Depuis quelques années du reste, on assiste à un certain changement d’attitude au sein des élites. Inquiets de voir ces facteurs d’instabilité se multiplier, les dirigeants du Parti et du gouvernement Hu Jintao et Wen Jiabao, qui ont succédé à Jiang Zemin et Zhu Rongji en 2002 et 2003, ont adopté un discours plus populiste. Ils affirment leur volonté de défendre les intérêts des « groupes vulnérables » et demandent que l’on fasse plus de cas de leurs droits. Ce nouveau discours ne s’est pas traduit par une amélioration palpable de la situation des travailleurs, et l’hostilité des autorités aux syndicats autonomes ne s’est pas relâchée. Toutefois, il a ouvert un certain nombre de brèches dans lesquelles des intellectuels, notamment des juristes, des avocats et des journalistes, se sont engouffrés. Depuis 2003 environ, on assiste au développement d’un mouvement de défense des droits (weiquan yundong).

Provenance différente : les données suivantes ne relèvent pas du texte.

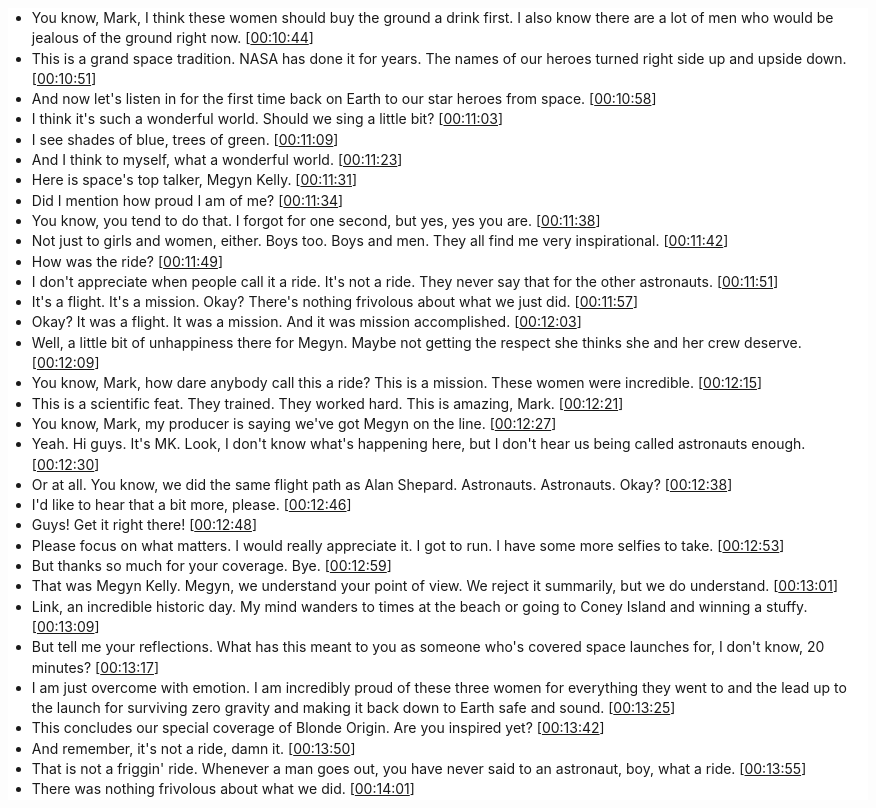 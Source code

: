 *  You know, Mark, I think these women should buy the ground a drink first. I also know there are a lot of men who would be jealous of the ground right now. [[00:10:44](https://www.youtube.com/watch?v=75Zo8x1Xxxg&t=644.0s)]
*  This is a grand space tradition. NASA has done it for years. The names of our heroes turned right side up and upside down. [[00:10:51](https://www.youtube.com/watch?v=75Zo8x1Xxxg&t=651.0s)]
*  And now let's listen in for the first time back on Earth to our star heroes from space. [[00:10:58](https://www.youtube.com/watch?v=75Zo8x1Xxxg&t=658.0s)]
*  I think it's such a wonderful world. Should we sing a little bit? [[00:11:03](https://www.youtube.com/watch?v=75Zo8x1Xxxg&t=663.0s)]
*  I see shades of blue, trees of green. [[00:11:09](https://www.youtube.com/watch?v=75Zo8x1Xxxg&t=669.0s)]
*  And I think to myself, what a wonderful world. [[00:11:23](https://www.youtube.com/watch?v=75Zo8x1Xxxg&t=683.0s)]
*  Here is space's top talker, Megyn Kelly. [[00:11:31](https://www.youtube.com/watch?v=75Zo8x1Xxxg&t=691.0s)]
*  Did I mention how proud I am of me? [[00:11:34](https://www.youtube.com/watch?v=75Zo8x1Xxxg&t=694.0s)]
*  You know, you tend to do that. I forgot for one second, but yes, yes you are. [[00:11:38](https://www.youtube.com/watch?v=75Zo8x1Xxxg&t=698.0s)]
*  Not just to girls and women, either. Boys too. Boys and men. They all find me very inspirational. [[00:11:42](https://www.youtube.com/watch?v=75Zo8x1Xxxg&t=702.0s)]
*  How was the ride? [[00:11:49](https://www.youtube.com/watch?v=75Zo8x1Xxxg&t=709.0s)]
*  I don't appreciate when people call it a ride. It's not a ride. They never say that for the other astronauts. [[00:11:51](https://www.youtube.com/watch?v=75Zo8x1Xxxg&t=711.0s)]
*  It's a flight. It's a mission. Okay? There's nothing frivolous about what we just did. [[00:11:57](https://www.youtube.com/watch?v=75Zo8x1Xxxg&t=717.0s)]
*  Okay? It was a flight. It was a mission. And it was mission accomplished. [[00:12:03](https://www.youtube.com/watch?v=75Zo8x1Xxxg&t=723.0s)]
*  Well, a little bit of unhappiness there for Megyn. Maybe not getting the respect she thinks she and her crew deserve. [[00:12:09](https://www.youtube.com/watch?v=75Zo8x1Xxxg&t=729.0s)]
*  You know, Mark, how dare anybody call this a ride? This is a mission. These women were incredible. [[00:12:15](https://www.youtube.com/watch?v=75Zo8x1Xxxg&t=735.0s)]
*  This is a scientific feat. They trained. They worked hard. This is amazing, Mark. [[00:12:21](https://www.youtube.com/watch?v=75Zo8x1Xxxg&t=741.0s)]
*  You know, Mark, my producer is saying we've got Megyn on the line. [[00:12:27](https://www.youtube.com/watch?v=75Zo8x1Xxxg&t=747.0s)]
*  Yeah. Hi guys. It's MK. Look, I don't know what's happening here, but I don't hear us being called astronauts enough. [[00:12:30](https://www.youtube.com/watch?v=75Zo8x1Xxxg&t=750.0s)]
*  Or at all. You know, we did the same flight path as Alan Shepard. Astronauts. Astronauts. Okay? [[00:12:38](https://www.youtube.com/watch?v=75Zo8x1Xxxg&t=758.0s)]
*  I'd like to hear that a bit more, please. [[00:12:46](https://www.youtube.com/watch?v=75Zo8x1Xxxg&t=766.0s)]
*  Guys! Get it right there! [[00:12:48](https://www.youtube.com/watch?v=75Zo8x1Xxxg&t=768.0s)]
*  Please focus on what matters. I would really appreciate it. I got to run. I have some more selfies to take. [[00:12:53](https://www.youtube.com/watch?v=75Zo8x1Xxxg&t=773.0s)]
*  But thanks so much for your coverage. Bye. [[00:12:59](https://www.youtube.com/watch?v=75Zo8x1Xxxg&t=779.0s)]
*  That was Megyn Kelly. Megyn, we understand your point of view. We reject it summarily, but we do understand. [[00:13:01](https://www.youtube.com/watch?v=75Zo8x1Xxxg&t=781.0s)]
*  Link, an incredible historic day. My mind wanders to times at the beach or going to Coney Island and winning a stuffy. [[00:13:09](https://www.youtube.com/watch?v=75Zo8x1Xxxg&t=789.0s)]
*  But tell me your reflections. What has this meant to you as someone who's covered space launches for, I don't know, 20 minutes? [[00:13:17](https://www.youtube.com/watch?v=75Zo8x1Xxxg&t=797.0s)]
*  I am just overcome with emotion. I am incredibly proud of these three women for everything they went to and the lead up to the launch for surviving zero gravity and making it back down to Earth safe and sound. [[00:13:25](https://www.youtube.com/watch?v=75Zo8x1Xxxg&t=805.0s)]
*  This concludes our special coverage of Blonde Origin. Are you inspired yet? [[00:13:42](https://www.youtube.com/watch?v=75Zo8x1Xxxg&t=822.0s)]
*  And remember, it's not a ride, damn it. [[00:13:50](https://www.youtube.com/watch?v=75Zo8x1Xxxg&t=830.0s)]
*  That is not a friggin' ride. Whenever a man goes out, you have never said to an astronaut, boy, what a ride. [[00:13:55](https://www.youtube.com/watch?v=75Zo8x1Xxxg&t=835.0s)]
*  There was nothing frivolous about what we did. [[00:14:01](https://www.youtube.com/watch?v=75Zo8x1Xxxg&t=841.0s)]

Prenant les autorités au pied de la lettre, des avocats aident les paysans victimes de spoliation, les ouvriers qui ne reçoivent pas leur salaire, mais aussi les investisseurs escroqués par des compagnies dirigées par des parents de cadres, à obtenir réparation devant les tribunaux.
Toutefois, la justice reste subordonnée au pouvoir politique, notamment par l’intermédiaire des équipes chargées du droit (zhengfa xiaozu) que l’on retrouve dans tous les comités du Parti à partir du niveau du canton. Il est rare qu’elle donne satisfaction aux plaignants et ceux-ci recourent souvent à des actions illégales. Mais pour la première fois depuis 1989, on a vu à nouveau des intellectuels se retrouver aux côtés des simples travailleurs pour réclamer un meilleur respect des droits de l’homme, et l’établissement d’une véritable citoyenneté.
Cela n’a pas conduit le régime à s’ouvrir au pluralisme, et on peut même dire que depuis vingt ans, le pouvoir du Parti s’est renforcé sur le champ politique et même sur le champ sociétal. Ainsi, la religion, qui s’est beaucoup développée dans la société chinoise depuis une décennie, fait l’objet d’une surveillance de tous les instants, notamment depuis qu’en 1999 un groupe religieux, Falungong, a montré qu’il pouvait mobiliser un grand nombre de citoyens.
Le développement économique n’a donc pas, contrairement aux prévisions de certains théoriciens optimistes, conduit à une démocratisation du régime. Mais la société a beaucoup changé, et les simples citoyens sont de plus en plus conscients de leurs droits. Ils trouvent des professionnels qui sont prêts à les aider à se défendre. Si, contrairement à ce qui se passait pendant les années 1980, on ne rencontre pratiquement plus de discours politiques alternatifs dans la sphère publique, la société échappe de plus en plus au contrôle du Parti. Même si le pouvoir est parvenu à ce jour à maintenir un contrôle efficace sur les organisations non gouvernementales par le biais d’une législation qui les contraint à s’enregistrer auprès des autorités, il ne peut empêcher l’existence de réseaux autonomes. Internet et les nouveaux moyens de communication facilitent la circulation de l’information. Les dissidents apparus au lendemain de la répression du Mouvement pour la démocratie de 1989 ne sont certes pas parvenus à constituer une opposition politique. Arrestation et condamnation de l’avocat Gao Zhisheng, du défenseur des droits Chen Guangcheng…, tous ces mouvements sont aujourd’hui en proie à la répression. Mais ils pourraient bien, dans l’avenir, jouer un rôle dans la renaissance d’une opposition.


NOTES

(1) Voir les déclarations de Jacques Chirac au cours de son voyage en Chine en octobre 2006.
(2) Ces deux amendements ont été adoptés par l’Assemblée populaire nationale en mars 2004.
(3) H. French, « China luring foreign scholars to make its universities great », New York Times, 28 octobre 2005.
(4) Lors d’un amendement de mars 2004.
(5) Éditorial du Quotidien du peuple, 17 novembre 1999.
(6) F. Koller, « L’envers du décor », Alternatives interna tionales, 8 janvier 2007. www .alternatives-internationales. fr/article.php3?id_article=38
(7) Zhu Qingfang, « Social and economic indicators: analysis and assessment », Shehui lanpishu 2006 (Livre bleu sur la société 2006), Pékin, Shehui kexue wenjian chubanshe, 2006.
(8) I. Wang, « Incidents of social unrest hit 87,000 », South China Morning Post, 20 janvier 2006.

Jean-Philippe Béja


Directeur de recherche au CNRS/Céri. Dernier ouvrage paru : À la recherche d’une om bre chinoise. Le mouvement pour la démocra tie en Chine (1919-2004), Seuil, 2004.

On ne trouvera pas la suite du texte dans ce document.